* [About this task]: Leave out the pictures and set down exactly the lines from the start of the listing through the one with "2. **Coding Patterns:**", both included.

* [Input material]:
--
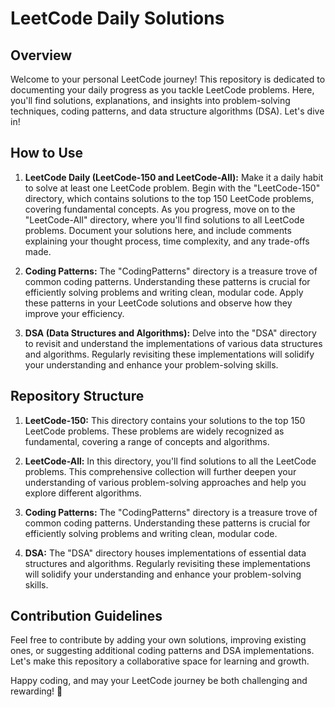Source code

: # LeetCode Daily Solutions

## Overview

Welcome to your personal LeetCode journey! This repository is dedicated to documenting your daily progress as you tackle LeetCode problems. Here, you'll find solutions, explanations, and insights into problem-solving techniques, coding patterns, and data structure algorithms (DSA). Let's dive in!

## How to Use

1. **LeetCode Daily (LeetCode-150 and LeetCode-All):** Make it a daily habit to solve at least one LeetCode problem. Begin with the "LeetCode-150" directory, which contains solutions to the top 150 LeetCode problems, covering fundamental concepts. As you progress, move on to the "LeetCode-All" directory, where you'll find solutions to all LeetCode problems. Document your solutions here, and include comments explaining your thought process, time complexity, and any trade-offs made.

2. **Coding Patterns:** The "CodingPatterns" directory is a treasure trove of common coding patterns. Understanding these patterns is crucial for efficiently solving problems and writing clean, modular code. Apply these patterns in your LeetCode solutions and observe how they improve your efficiency.

3. **DSA (Data Structures and Algorithms):** Delve into the "DSA" directory to revisit and understand the implementations of various data structures and algorithms. Regularly revisiting these implementations will solidify your understanding and enhance your problem-solving skills.

## Repository Structure

1. **LeetCode-150:** This directory contains your solutions to the top 150 LeetCode problems. These problems are widely recognized as fundamental, covering a range of concepts and algorithms.

2. **LeetCode-All:** In this directory, you'll find solutions to all the LeetCode problems. This comprehensive collection will further deepen your understanding of various problem-solving approaches and help you explore different algorithms.

3. **Coding Patterns:** The "CodingPatterns" directory is a treasure trove of common coding patterns. Understanding these patterns is crucial for efficiently solving problems and writing clean, modular code.

4. **DSA:** The "DSA" directory houses implementations of essential data structures and algorithms. Regularly revisiting these implementations will solidify your understanding and enhance your problem-solving skills.

## Contribution Guidelines

Feel free to contribute by adding your own solutions, improving existing ones, or suggesting additional coding patterns and DSA implementations. Let's make this repository a collaborative space for learning and growth.

Happy coding, and may your LeetCode journey be both challenging and rewarding! 🚀
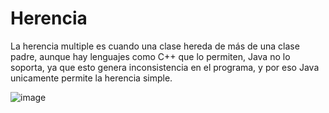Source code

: # Herencia
La herencia multiple es cuando una clase 
hereda de más de una clase padre, aunque 
hay lenguajes como C++ que lo permiten, 
Java no lo soporta, ya que esto genera 
inconsistencia en el programa, y por eso 
Java unicamente permite la herencia simple.

![image](https://user-images.githubusercontent.com/123516621/221749658-6ad81481-926c-4d39-a604-a4906e2fedf8.png)
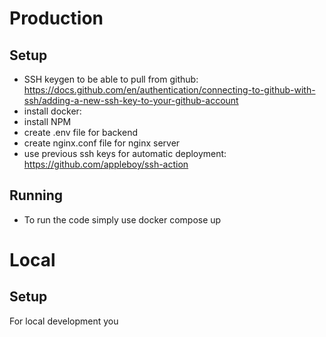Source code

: 



# Production

## Setup
- SSH keygen to be able to pull from github: https://docs.github.com/en/authentication/connecting-to-github-with-ssh/adding-a-new-ssh-key-to-your-github-account
- install docker: 
- install NPM
- create .env file for backend
- create nginx.conf file for nginx server
- use previous ssh keys for automatic deployment: https://github.com/appleboy/ssh-action

## Running
- To run the code simply use docker compose up


# Local

## Setup
For local development you


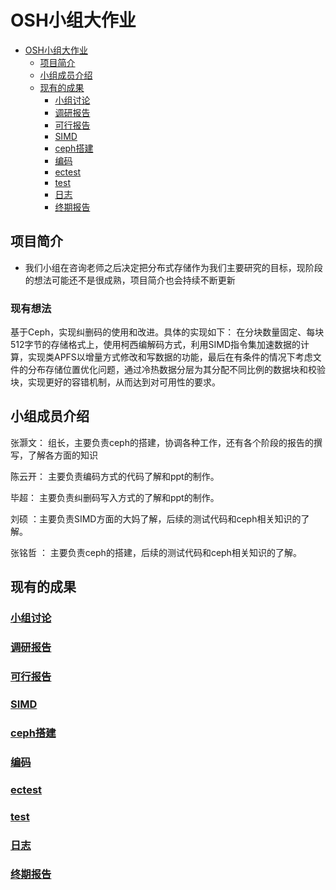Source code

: # OSH小组大作业

- [OSH小组大作业](#osh小组大作业)
    - [项目简介](#项目简介)
    - [小组成员介绍](#小组成员介绍)
    - [现有的成果](#现有的成果)
        - [小组讨论](#小组讨论)
        - [调研报告](#调研报告)
        - [可行报告](#可行报告)
        - [SIMD](#SIMD)
        - [ceph搭建](#ceph搭建)
        - [编码](#编码)
        - [ectest](#ectest)
        - [test](#test)
        - [日志](#日志)
        - [终期报告](#终期报告)
## 项目简介
- 我们小组在咨询老师之后决定把分布式存储作为我们主要研究的目标，现阶段的想法可能还不是很成熟，项目简介也会持续不断更新
### 现有想法
基于Ceph，实现纠删码的使用和改进。具体的实现如下：
在分块数量固定、每块512字节的存储格式上，使用柯西编解码方式，利用SIMD指令集加速数据的计算，实现类APFS以增量方式修改和写数据的功能，最后在有条件的情况下考虑文件的分布存储位置优化问题，通过冷热数据分层为其分配不同比例的数据块和校验块，实现更好的容错机制，从而达到对可用性的要求。
## 小组成员介绍

张灏文： 组长，主要负责ceph的搭建，协调各种工作，还有各个阶段的报告的撰写，了解各方面的知识

陈云开： 主要负责编码方式的代码了解和ppt的制作。

毕超： 主要负责纠删码写入方式的了解和ppt的制作。

刘硕 ：主要负责SIMD方面的大妈了解，后续的测试代码和ceph相关知识的了解。

张铭哲 ： 主要负责ceph的搭建，后续的测试代码和ceph相关知识的了解。

## 现有的成果

### [小组讨论](https://github.com/OSH-2019/x-Distributed-System-based-on-ceph/tree/master/discussions)

### [调研报告](https://github.com/OSH-2019/x-Distributed-System-based-on-ceph/blob/master/docs/research.md)
### [可行报告](https://github.com/OSH-2019/x-Erasure-Code-Improvement-based-on-ceph-/blob/master/docs/feasibility.md)

### [SIMD](https://github.com/OSH-2019/x-Erasure-Code-Improvement-based-on-ceph/tree/master/docs/SIMD)
### [ceph搭建](https://github.com/OSH-2019/x-Erasure-Code-Improvement-based-on-ceph/tree/master/docs/ceph%20install)
### [编码](https://github.com/OSH-2019/x-Erasure-Code-Improvement-based-on-ceph/tree/master/docs/interface_plugin)
### [ectest](https://github.com/OSH-2019/x-Erasure-Code-Improvement-based-on-ceph/tree/master/docs/ceph-erasure-code-test)
### [test](https://github.com/OSH-2019/x-Erasure-Code-Improvement-based-on-ceph/tree/master/docs/test)
### [日志](https://github.com/OSH-2019/x-Erasure-Code-Improvement-based-on-ceph/tree/master/docs/ceph日志)
### [终期报告](https://github.com/OSH-2019/x-Erasure-Code-Improvement-based-on-ceph/tree/master/docs/终期报告)
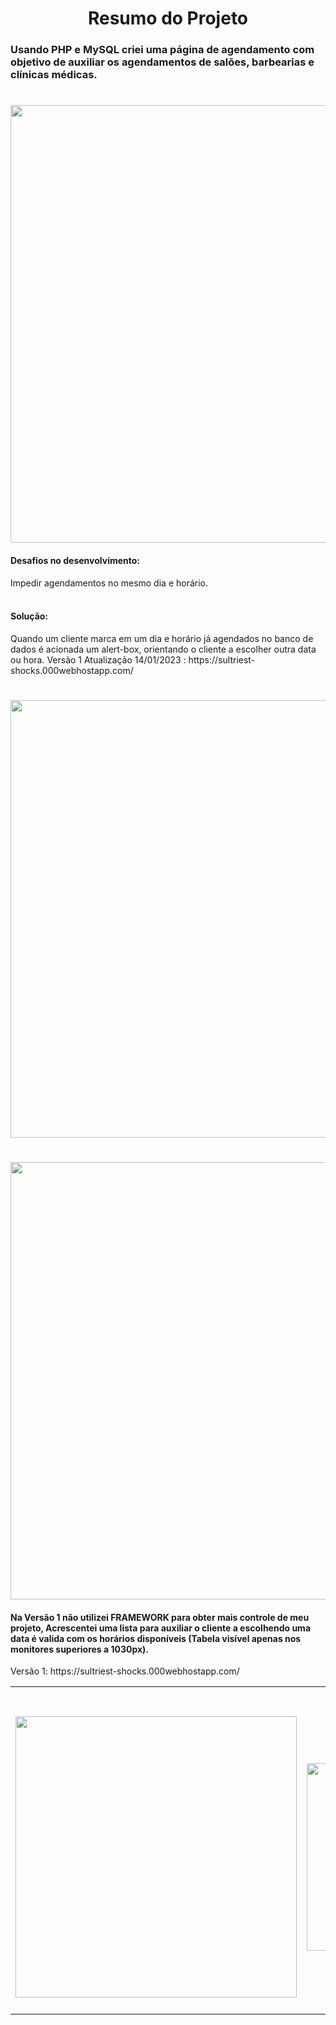 <h1 align="center"> Resumo do Projeto </h1>
<h3>Usando <strong>PHP e MySQL</strong> criei uma página de agendamento com objetivo de auxiliar os agendamentos de salões, barbearias e clínicas médicas. </h3>
<h1 align="center"><img src="https://user-images.githubusercontent.com/61218420/156604810-ce752b20-c075-47a3-9cb9-1bc38322ec51.png" width="700"></h1>
<h4>Desafios no desenvolvimento:</h4> Impedir agendamentos no mesmo dia e horário.<br><br>
<h4>Solução:</h4> Quando um cliente marca em um dia e horário já agendados no banco de dados é acionada um alert-box, orientando o cliente a escolher outra data ou hora.</h4>
  Versão 1 Atualização 14/01/2023 : https://sultriest-shocks.000webhostapp.com/<br>

<h1 align="center"><img src="https://user-images.githubusercontent.com/61218420/156605970-77a7cb5a-5f32-4950-983a-f36e611ddc03.png" width="700"></h1>
<h1 align="center"><img src="https://user-images.githubusercontent.com/61218420/156606707-6496bddd-3bab-4ddd-a6be-10de2d3040fd.png" width="700"></h1>
<h4>Na Versão 1 não utilizei FRAMEWORK para obter mais controle de meu projeto, Acrescentei uma lista para auxiliar o cliente a escolhendo uma 
  data é valida com os horários disponíveis (Tabela visível apenas nos monitores superiores a 1030px).</h4>
  Versão 1: https://sultriest-shocks.000webhostapp.com/<br>
<table align="center">
  <tr>
    <td><h1 align="center"><img src="https://user-images.githubusercontent.com/61218420/156607433-43ffb53e-0e07-46dc-84c8-014c8b91fc8c.png" width="450"></h1></td>
    <td><h1 align="center"><img src="https://user-images.githubusercontent.com/61218420/156607666-22e0499d-949c-4fab-98c7-71b3f7e75d70.png" width="300"></h1></td>
  </tr>
</table>








 
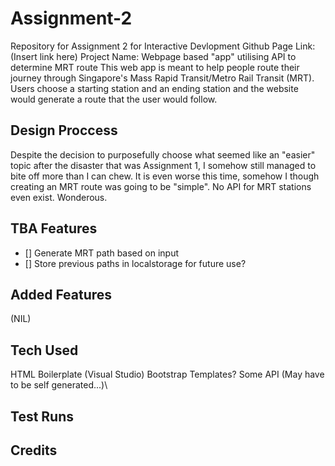 # Assignment-2
Repository for Assignment 2 for Interactive Devlopment
Github Page Link: (Insert link here)
Project Name: Webpage based "app" utilising API to determine MRT route
This web app is meant to help people route their journey through Singapore's Mass Rapid Transit/Metro Rail Transit (MRT). Users choose a starting station and an ending station and the website would generate a route that the user would follow.

## Design Proccess
Despite the decision to purposefully choose what seemed like an "easier" topic after the disaster that was Assignment 1, I somehow still managed to bite off more than I can chew. It is even worse this time, somehow I though creating an MRT route was going to be "simple". No API for MRT stations even exist. Wonderous.

## TBA Features
- [] Generate MRT path based on input
- [] Store previous paths in localstorage for future use?

## Added Features
(NIL)

## Tech Used
HTML Boilerplate (Visual Studio)
Bootstrap Templates?
Some API (May have to be self generated...)\

## Test Runs

## Credits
--
* [Written solution]:
Source code

: # LeetCode Daily Solutions

## Overview

Welcome to your personal LeetCode journey! This repository is dedicated to documenting your daily progress as you tackle LeetCode problems. Here, you'll find solutions, explanations, and insights into problem-solving techniques, coding patterns, and data structure algorithms (DSA). Let's dive in!

## How to Use

1. **LeetCode Daily (LeetCode-150 and LeetCode-All):** Make it a daily habit to solve at least one LeetCode problem. Begin with the "LeetCode-150" directory, which contains solutions to the top 150 LeetCode problems, covering fundamental concepts. As you progress, move on to the "LeetCode-All" directory, where you'll find solutions to all LeetCode problems. Document your solutions here, and include comments explaining your thought process, time complexity, and any trade-offs made.

2. **Coding Patterns:** The "CodingPatterns" directory is a treasure trove of common coding patterns. Understanding these patterns is crucial for efficiently solving problems and writing clean, modular code. Apply these patterns in your LeetCode solutions and observe how they improve your efficiency.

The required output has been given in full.